‘Mass’ Is Simple, Spare and Spellbinding

Writer/director Fran Kranz’ “Mass” is set on a quiet day in an Episcopalian church, where a church organizer is running around trying to set up an important meeting.

She gets a young church volunteer to help her arrange the table and chairs in an isolated room, preparing what feels like a potentially volcanic assembly about to take place. The details of the meeting are off limits, to them and us.

I won’t reveal why the meeting is taking place, since the film clearly wants us to be in the dark for some of the first act. Instead, I’ll just say that the two couples in attendance, Gail and Jay (Martha Plimpton and Jason Isaacs) and Richard and Linda (Reed Birney and Ann Dowd), are meeting in the church basement as a polite form of confrontation.

Whether you can guess why the meeting is taking place or not, the tension in the introductory scenes is hard to endure. Once the couples finally begin to talk and get to the reason of the gathering, the ease doesn’t arrive, because the topic is so troubling.

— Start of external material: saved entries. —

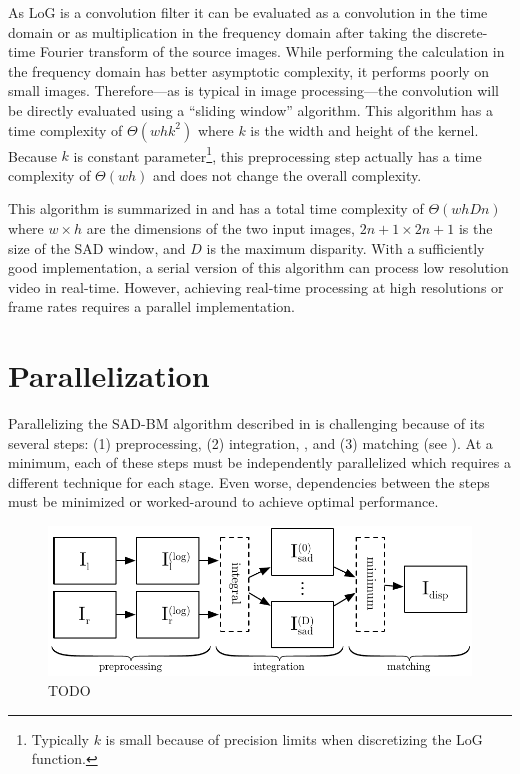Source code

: \documentclass{article}
\begin{document}
As LoG is a convolution filter it can be evaluated as a convolution in the time
domain or as multiplication in the frequency domain after taking the
discrete-time Fourier transform of the source images. While performing the
calculation in the frequency domain has better asymptotic complexity, it
performs poorly on small images. Therefore---as is typical in image
processing---the convolution will be directly evaluated using a ``sliding
window'' algorithm. This algorithm has a time complexity of $\Theta(whk^2)$
where $k$ is the width and height of the kernel. Because $k$ is constant
parameter\footnote{Typically $k$ is small because of precision limits when
discretizing the LoG function.}, this preprocessing step actually has a time
complexity of $\Theta(wh)$ and does not change the overall complexity.

This algorithm is summarized in  and has a total time
complexity of $\Theta(whDn)$ where $w \times h$ are the dimensions of the two
input images, $2n + 1 \times 2n + 1$ is the size of the SAD window, and $D$ is
the maximum disparity. With a sufficiently good implementation, a serial
version of this algorithm can process low resolution video in real-time.
However, achieving real-time processing at high resolutions or frame rates
requires a parallel implementation.

\section{Parallelization}
\label{sec:parallel}
Parallelizing the SAD-BM algorithm described in  is
challenging because of its several steps: (1) preprocessing, (2) integration, ,
and (3) matching (see ). At a minimum, each of these steps
must be independently parallelized which requires a different technique for
each stage. Even worse, dependencies between the steps must be minimized or
worked-around to achieve optimal performance.

\begin{figure}
    \centering
    \includegraphics[width=\textwidth]{figures/pipeline}
    \caption{
        TODO
    }
    \label{fig:pipeline}
\end{figure}
\end{document}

If you remember Kranz from his Shaggy from “Scooby-Doo”-like performance in “The Cabin in the Woods,” then what he’s achieved here is even more remarkable. Here is a confident directorial debut, which takes on so much but is set in a sole location, with only four actors to carry it through, and the potential for a didactic pretentious work.

Instead, Kranz simply places us in close proximity with our four leads, indeed “opening up” the potentially claustrophobic nature of the piece, and allows the actor’s nuances (instead of self-indulgences) to be showcased.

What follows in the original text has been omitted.